Tyler Durden: Following more than a year in which Netflix, Inc. (NASDAQ:NFLX) pulled an Amazon quite successfully, burning through tens then hundreds of millions in cash but promising ever loftier growth, moments ago the magic finally ended, when Reed Hastings’ company reported Q3 revenue of of $1.581 billion, wildly missing not only consensus expectations of $1.75 billion, but its own Q2 forecast of $1.593 billion, while also missing the bottom line estimate of $0.08, generating just 7 cents in Earnings.

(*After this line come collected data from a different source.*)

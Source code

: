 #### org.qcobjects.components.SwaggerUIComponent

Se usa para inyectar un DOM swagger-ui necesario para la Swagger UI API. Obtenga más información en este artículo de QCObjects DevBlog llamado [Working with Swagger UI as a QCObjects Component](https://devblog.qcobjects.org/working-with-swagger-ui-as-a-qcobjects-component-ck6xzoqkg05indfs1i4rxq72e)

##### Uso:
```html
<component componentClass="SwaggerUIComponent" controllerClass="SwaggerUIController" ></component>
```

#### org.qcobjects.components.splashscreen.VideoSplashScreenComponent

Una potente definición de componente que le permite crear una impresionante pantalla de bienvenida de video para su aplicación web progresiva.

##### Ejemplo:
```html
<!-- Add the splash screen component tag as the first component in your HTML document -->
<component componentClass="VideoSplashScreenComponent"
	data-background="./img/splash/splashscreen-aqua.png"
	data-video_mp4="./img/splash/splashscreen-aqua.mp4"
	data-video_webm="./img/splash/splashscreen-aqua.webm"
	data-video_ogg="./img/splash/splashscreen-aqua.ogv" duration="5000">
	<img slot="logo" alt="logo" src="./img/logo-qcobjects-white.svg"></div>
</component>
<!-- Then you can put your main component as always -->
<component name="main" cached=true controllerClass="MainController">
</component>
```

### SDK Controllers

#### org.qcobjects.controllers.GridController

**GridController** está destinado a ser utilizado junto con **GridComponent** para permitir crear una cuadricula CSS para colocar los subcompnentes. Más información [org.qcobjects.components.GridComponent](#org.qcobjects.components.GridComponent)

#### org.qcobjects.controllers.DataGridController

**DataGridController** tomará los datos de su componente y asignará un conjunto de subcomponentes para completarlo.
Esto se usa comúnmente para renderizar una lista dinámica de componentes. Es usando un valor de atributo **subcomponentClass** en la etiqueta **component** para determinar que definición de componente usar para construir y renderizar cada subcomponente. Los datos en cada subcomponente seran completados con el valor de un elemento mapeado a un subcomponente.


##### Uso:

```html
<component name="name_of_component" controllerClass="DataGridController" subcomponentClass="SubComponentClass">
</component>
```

Far worse, the “growth” company also missed the Q3 domestic subs forecast even more, generating just 0.88 million new US subs, down from 0.98 million a year ago, and both its own forecast of 1.15 million, and Wall Street’s of 1.25 million. The explanation was rather laughable:
We added 0.88 million new US members in the quarter compared to 0.98 million prior year and a forecast of 1.15 million. Our over-forecast in the US for Q3 was due to slightly higher-than-expected involuntary churn (inability to collect), which we believe was driven in part by the ongoing transition to chip-based credit and debit cards.
“Inability to collect” $7.99?
Of course, the other far more likely explanation, that the company “could not collect” simply because US consumers are broke and can’t even afford a paltry $7.99 for commoditized TV streams, is far less palatable.
Finally, not only did the company miss Q3 results, but it also guided far lower than expected, and is now expecting 1.65 million domestic streaming subs, below the 1.81 million estimate.
And while the company added a solid 2.7 million international subs, NFLX continues to burn a ton of cash here, with the contribution margin on international streaming now at -13.1%. And there will be much more losses:
As we have indicated previously, international contribution losses will grow sequentially in Q4 as we launch Spain, Italy and Portugal. We have announced our expansion to South Korea, Hong Kong, Taiwan and Singapore in early 2016. Our plan remains to run around break-even through 2016 and to deliver material profits thereafter.
Good luck with that plan.
The summary financials breakdown and projections were as follows:
If and when fundamentals matters once again, the following chart will be very interesting to all: in Q3, NFLX burner a record $252 million in cash, bringing its total cash burn in the past 12 months to a gargantuan $722 million.
Good luck generating even one dollar of free cash flow with this “growth” company. And since the company has a generous $2.6 billion in cash and investments, it will continue burning cash for a long time before its investors finally riot and demand some cash return on their investment.